* [WORK REQUEST]:
The lines below that include "this" are to be found and copied.

* [MATERIAL TO PROCESS]:
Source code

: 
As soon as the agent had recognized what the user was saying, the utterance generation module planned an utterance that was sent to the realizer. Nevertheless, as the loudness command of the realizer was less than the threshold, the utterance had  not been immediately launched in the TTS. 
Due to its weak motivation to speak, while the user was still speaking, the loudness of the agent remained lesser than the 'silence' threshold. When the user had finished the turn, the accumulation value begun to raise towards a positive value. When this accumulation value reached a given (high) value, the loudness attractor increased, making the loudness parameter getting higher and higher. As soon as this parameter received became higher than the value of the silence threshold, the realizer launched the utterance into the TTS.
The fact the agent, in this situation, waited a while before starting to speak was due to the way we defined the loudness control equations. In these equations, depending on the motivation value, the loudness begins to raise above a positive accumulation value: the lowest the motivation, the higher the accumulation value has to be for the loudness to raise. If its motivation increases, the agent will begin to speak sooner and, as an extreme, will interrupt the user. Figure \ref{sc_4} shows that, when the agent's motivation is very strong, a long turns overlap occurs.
---
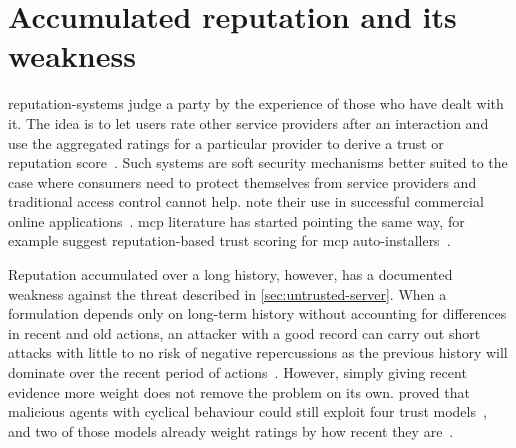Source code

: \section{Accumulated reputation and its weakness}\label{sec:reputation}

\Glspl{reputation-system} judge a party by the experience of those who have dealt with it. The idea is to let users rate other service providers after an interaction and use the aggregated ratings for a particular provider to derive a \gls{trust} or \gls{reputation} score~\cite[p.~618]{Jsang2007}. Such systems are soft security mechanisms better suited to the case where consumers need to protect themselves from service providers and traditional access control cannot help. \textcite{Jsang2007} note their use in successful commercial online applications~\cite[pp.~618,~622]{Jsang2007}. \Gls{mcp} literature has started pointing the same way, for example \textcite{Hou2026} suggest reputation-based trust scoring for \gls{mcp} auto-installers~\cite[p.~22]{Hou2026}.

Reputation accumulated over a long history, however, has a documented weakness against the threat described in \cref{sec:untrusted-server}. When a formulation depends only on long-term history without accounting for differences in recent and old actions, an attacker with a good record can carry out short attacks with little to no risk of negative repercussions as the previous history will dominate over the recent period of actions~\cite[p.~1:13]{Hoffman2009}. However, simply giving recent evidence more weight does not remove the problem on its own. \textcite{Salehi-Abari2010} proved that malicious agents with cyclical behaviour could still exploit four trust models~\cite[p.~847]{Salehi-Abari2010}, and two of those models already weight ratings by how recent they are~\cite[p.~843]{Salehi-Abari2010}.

* [SOLUTION]:
Due to its weak motivation to speak, while the user was still speaking, the loudness of the agent remained lesser than the 'silence' threshold. When the user had finished the turn, the accumulation value begun to raise towards a positive value. When this accumulation value reached a given (high) value, the loudness attractor increased, making the loudness parameter getting higher and higher. As soon as this parameter received became higher than the value of the silence threshold, the realizer launched the utterance into the TTS.
The fact the agent, in this situation, waited a while before starting to speak was due to the way we defined the loudness control equations. In these equations, depending on the motivation value, the loudness begins to raise above a positive accumulation value: the lowest the motivation, the higher the accumulation value has to be for the loudness to raise. If its motivation increases, the agent will begin to speak sooner and, as an extreme, will interrupt the user. Figure \ref{sc_4} shows that, when the agent's motivation is very strong, a long turns overlap occurs.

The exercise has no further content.